The increasing spread of monkeypox recently requires more study, investigation, and analysis. Not only to understand the different factors that contribute to the spread and transmission of the ...disease, but also to devise rules by which the disease can be diagnosed more accurately as the clinical presentation of monkeypox is very similar to that of smallpox. This paper presents a simple but effective strategy for diagnosing monkeypox, which is called Accurate Monkeypox Diagnosing Strategy (AMDS). The proposed AMDS consists of two successive phases, which are; (i) Feature Selection Phase (FSP) and (ii) Classification Phase (CP).
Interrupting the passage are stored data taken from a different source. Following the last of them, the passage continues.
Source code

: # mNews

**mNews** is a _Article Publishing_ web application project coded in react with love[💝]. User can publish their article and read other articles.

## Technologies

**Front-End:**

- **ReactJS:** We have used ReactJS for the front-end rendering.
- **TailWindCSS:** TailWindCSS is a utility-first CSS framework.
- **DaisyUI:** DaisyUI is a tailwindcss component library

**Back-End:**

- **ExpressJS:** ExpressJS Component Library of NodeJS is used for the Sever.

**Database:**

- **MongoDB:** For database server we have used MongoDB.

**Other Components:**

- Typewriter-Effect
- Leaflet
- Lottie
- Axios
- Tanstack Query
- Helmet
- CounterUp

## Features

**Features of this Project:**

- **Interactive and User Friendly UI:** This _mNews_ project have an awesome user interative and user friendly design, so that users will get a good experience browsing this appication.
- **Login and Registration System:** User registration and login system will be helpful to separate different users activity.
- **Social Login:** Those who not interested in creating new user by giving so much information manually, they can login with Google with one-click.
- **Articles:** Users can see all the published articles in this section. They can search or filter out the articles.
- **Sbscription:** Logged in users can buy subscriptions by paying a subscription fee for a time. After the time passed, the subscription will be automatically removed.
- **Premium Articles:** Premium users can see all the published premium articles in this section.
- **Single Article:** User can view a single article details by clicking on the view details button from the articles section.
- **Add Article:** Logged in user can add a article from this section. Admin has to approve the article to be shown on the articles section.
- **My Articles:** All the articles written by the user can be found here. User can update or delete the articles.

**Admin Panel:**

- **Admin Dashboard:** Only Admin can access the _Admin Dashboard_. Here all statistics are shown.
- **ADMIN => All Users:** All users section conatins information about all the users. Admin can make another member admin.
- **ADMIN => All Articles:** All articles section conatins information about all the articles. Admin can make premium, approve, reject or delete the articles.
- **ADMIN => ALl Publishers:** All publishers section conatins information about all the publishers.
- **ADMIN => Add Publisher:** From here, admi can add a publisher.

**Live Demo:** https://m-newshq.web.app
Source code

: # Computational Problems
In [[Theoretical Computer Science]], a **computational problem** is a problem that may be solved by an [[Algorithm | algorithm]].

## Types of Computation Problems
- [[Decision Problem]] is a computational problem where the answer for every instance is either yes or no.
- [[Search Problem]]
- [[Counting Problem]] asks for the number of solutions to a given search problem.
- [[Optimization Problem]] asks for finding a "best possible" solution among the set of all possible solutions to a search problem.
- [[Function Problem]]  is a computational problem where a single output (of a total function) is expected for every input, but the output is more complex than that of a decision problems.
During the FSP, the most beneficial features for diagnosing monkeypox are selected; afterwards the CP is applied during which the actual diagnosis takes place. The main contribution of AMDS relies on a proposed improvement of the Traditional Gray Wolf Optimization (TGWO), which is identified as Dynamic Recursive Gray Wolf Optimization (DRGW) and is applied in the FSP to select the most influential features. DRGW solves two of the most effective drawbacks of TGWO, which are; (i) inability to share good positions among wolves’ pack and (ii) the lack of an accurate mechanism to locate the potential prey. AMDS has been experimentally evaluated compared to other competitors of recent feature selection techniques, in which CP has been employed using different well-known classifiers such as; Support Vector Machines (SVM), Naïve Bayes (NB), K-Nearest Neighbors (KNN), and Deep Neural Network (DNN). Experimental results conclude that AMDS promotes the diagnosing performance in terms of recall, accuracy, error, precision, and F score. This ensures that the proposed AMDS can operate efficiently in the disease diagnosis, which in turn ensures the effectiveness of the proposed DRGW.